7.人種主義と部落差別 
黒川みどり    (静岡大学教育学部)
mikurokawa@aol.com
 日本には、部落民というマイノリティが存在しており、それらはおおむね、近世封建時代の賤民身分に由来するとみなされている。部落の人々も、いわゆる“同じ日本人”であり、生理的、宗教的、文化的に違いがあるわけではない。しかしながら彼らは依然、とりわけ結婚においてしばしば差別を受ける。現在でさえ部落民であることがわかると、汚い、血がけがれる、人種がちがう、といった理由をあげて差別をする人々が存在する。そのような人々は、部落民に対する恒久的な差別を欲しているのである。

 我々は、このような差別が人種主義に近似していることに気づく。実際に明治時代には一部の人類学者が、部落民は日本人とは人種が異なっており、多くの場合その祖先は朝鮮人に求められた。そうして部落の人々に、不潔、病気の温床、異種という標識が与えられていったのである。この人種主義的認識は、明治末期に民衆レベルに浸透していった。

 のちに歴史家喜田貞吉が、人種起源説を否定した。しかし、民衆の多くは、部落人種起源説を非公式に保持していった。そうして差別からの解放をめざして結成された水平社も、戦後民主主義も、このような差別のありようを完全に打破することはできなかった。

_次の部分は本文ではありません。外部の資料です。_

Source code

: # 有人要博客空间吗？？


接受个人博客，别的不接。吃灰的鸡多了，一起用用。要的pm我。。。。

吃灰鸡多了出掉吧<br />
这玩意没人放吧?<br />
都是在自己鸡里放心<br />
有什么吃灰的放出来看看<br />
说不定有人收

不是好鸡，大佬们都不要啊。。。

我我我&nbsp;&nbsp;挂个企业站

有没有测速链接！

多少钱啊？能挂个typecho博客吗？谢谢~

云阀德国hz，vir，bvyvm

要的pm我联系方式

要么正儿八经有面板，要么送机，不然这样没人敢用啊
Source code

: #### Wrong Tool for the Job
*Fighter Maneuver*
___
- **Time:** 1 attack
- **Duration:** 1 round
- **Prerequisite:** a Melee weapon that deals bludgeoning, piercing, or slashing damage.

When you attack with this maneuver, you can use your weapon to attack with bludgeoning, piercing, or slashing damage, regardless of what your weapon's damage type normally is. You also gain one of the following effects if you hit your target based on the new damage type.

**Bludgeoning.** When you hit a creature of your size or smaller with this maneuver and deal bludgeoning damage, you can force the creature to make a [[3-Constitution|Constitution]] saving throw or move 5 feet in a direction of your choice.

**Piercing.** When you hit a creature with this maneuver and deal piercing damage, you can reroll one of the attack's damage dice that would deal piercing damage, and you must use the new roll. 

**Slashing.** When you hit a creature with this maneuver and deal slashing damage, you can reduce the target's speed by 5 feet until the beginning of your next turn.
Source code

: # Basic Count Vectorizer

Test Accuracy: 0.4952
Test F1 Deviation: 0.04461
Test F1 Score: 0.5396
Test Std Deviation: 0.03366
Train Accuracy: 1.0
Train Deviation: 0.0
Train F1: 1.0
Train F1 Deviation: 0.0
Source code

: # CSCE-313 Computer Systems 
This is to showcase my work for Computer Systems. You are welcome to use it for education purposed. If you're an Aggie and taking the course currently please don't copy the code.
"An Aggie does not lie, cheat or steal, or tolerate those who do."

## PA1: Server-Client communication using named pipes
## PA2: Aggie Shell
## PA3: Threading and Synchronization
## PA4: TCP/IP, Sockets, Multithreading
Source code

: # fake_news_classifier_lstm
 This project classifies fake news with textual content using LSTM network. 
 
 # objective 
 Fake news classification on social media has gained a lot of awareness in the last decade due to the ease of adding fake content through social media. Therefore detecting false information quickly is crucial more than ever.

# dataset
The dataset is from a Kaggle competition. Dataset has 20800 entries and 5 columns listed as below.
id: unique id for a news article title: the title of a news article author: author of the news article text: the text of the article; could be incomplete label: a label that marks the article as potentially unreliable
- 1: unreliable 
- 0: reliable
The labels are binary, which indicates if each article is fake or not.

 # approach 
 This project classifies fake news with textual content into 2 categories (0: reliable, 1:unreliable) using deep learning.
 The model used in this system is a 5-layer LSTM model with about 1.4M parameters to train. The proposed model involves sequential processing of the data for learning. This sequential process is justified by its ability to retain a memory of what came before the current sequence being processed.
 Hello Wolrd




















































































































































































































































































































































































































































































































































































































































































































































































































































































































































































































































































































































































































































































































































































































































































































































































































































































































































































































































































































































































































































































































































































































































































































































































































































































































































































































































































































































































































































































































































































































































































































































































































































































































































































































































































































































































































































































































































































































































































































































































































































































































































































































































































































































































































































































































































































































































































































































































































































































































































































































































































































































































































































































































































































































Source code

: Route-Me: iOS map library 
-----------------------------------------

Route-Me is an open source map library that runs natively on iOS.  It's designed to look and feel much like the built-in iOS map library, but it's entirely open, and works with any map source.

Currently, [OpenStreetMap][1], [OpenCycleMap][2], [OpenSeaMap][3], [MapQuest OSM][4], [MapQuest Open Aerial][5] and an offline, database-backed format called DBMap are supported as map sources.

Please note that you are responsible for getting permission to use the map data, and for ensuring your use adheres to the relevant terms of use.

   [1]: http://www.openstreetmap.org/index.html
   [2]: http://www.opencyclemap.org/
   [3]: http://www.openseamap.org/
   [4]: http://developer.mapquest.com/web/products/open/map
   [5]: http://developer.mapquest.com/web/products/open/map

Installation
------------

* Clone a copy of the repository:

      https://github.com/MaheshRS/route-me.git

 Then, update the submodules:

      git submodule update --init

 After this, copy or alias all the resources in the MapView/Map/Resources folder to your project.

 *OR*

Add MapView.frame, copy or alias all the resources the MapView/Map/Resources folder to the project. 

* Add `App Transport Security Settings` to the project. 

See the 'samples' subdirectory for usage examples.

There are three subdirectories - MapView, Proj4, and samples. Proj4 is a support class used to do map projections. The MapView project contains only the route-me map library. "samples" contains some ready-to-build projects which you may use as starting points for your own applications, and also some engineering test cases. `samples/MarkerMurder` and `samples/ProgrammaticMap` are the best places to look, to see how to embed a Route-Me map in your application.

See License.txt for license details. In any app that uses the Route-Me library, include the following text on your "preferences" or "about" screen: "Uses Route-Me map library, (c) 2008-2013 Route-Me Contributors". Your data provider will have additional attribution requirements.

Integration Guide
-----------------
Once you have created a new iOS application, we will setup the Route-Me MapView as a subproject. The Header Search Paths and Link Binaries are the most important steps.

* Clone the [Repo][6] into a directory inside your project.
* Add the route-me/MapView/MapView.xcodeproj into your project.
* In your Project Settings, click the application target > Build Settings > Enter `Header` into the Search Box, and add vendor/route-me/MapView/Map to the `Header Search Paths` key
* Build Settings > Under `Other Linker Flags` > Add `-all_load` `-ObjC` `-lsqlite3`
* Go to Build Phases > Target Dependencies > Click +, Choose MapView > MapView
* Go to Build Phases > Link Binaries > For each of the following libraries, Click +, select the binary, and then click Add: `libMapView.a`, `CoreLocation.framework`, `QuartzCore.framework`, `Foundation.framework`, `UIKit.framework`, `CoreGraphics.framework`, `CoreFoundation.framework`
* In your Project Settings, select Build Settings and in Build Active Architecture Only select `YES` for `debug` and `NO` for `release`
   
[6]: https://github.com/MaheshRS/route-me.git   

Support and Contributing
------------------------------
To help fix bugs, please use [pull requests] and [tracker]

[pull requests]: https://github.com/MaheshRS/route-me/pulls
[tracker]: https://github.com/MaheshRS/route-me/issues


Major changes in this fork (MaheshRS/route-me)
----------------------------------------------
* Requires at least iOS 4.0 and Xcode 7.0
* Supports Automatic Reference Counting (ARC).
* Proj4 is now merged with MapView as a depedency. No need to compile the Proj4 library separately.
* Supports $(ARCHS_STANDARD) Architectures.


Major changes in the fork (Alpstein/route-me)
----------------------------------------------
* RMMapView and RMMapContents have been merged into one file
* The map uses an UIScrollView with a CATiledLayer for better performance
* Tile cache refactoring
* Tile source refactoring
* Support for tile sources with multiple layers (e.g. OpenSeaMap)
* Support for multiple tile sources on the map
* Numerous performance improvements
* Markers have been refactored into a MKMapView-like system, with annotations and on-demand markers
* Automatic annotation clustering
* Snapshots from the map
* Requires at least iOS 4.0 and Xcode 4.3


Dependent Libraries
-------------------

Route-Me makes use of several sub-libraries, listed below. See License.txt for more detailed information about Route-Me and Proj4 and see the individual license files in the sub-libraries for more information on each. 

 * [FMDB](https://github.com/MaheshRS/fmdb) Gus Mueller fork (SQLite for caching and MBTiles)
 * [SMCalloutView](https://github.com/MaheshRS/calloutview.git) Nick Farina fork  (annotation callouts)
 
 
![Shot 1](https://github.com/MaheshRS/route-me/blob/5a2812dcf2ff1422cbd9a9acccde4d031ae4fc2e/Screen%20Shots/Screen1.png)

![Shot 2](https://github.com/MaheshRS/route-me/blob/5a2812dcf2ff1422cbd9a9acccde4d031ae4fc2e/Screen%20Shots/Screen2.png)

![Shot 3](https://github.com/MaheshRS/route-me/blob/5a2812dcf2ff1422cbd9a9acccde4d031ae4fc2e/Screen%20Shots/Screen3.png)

 人種による線引きは、生まれによって決定されており、その後に変えることのできないものである。したがって非部落民として生まれた者は、人種主義を維持することによって安泰たりうる。すなわち、この意味において部落差別の底流にも人種主義が存在しているのである。

 私は、近代社会における被差別部落認識の歴史的考察をつうじて、人種主義と部落差別の関係を考察したいと考えている。

<プロフィール>

黒川みどり(くろかわ みどり)

静岡大学教育学部教授

日本近現代史専攻 主に部落史、思想史

近代社会における部落問題、ならびに大山郁夫などの知識人の思想の考察をつうじて、部落問題に代表されるような差別を内包し、市民的自由を十分に根づかせることのできなかった近代日本社会の問題をえぐり出していきたい。

著書に『異化と同化の間 被差別部落認識の軌跡』(青木書店, 1999);『共同性の復権 大山郁夫研究』(信山社, 2000)など。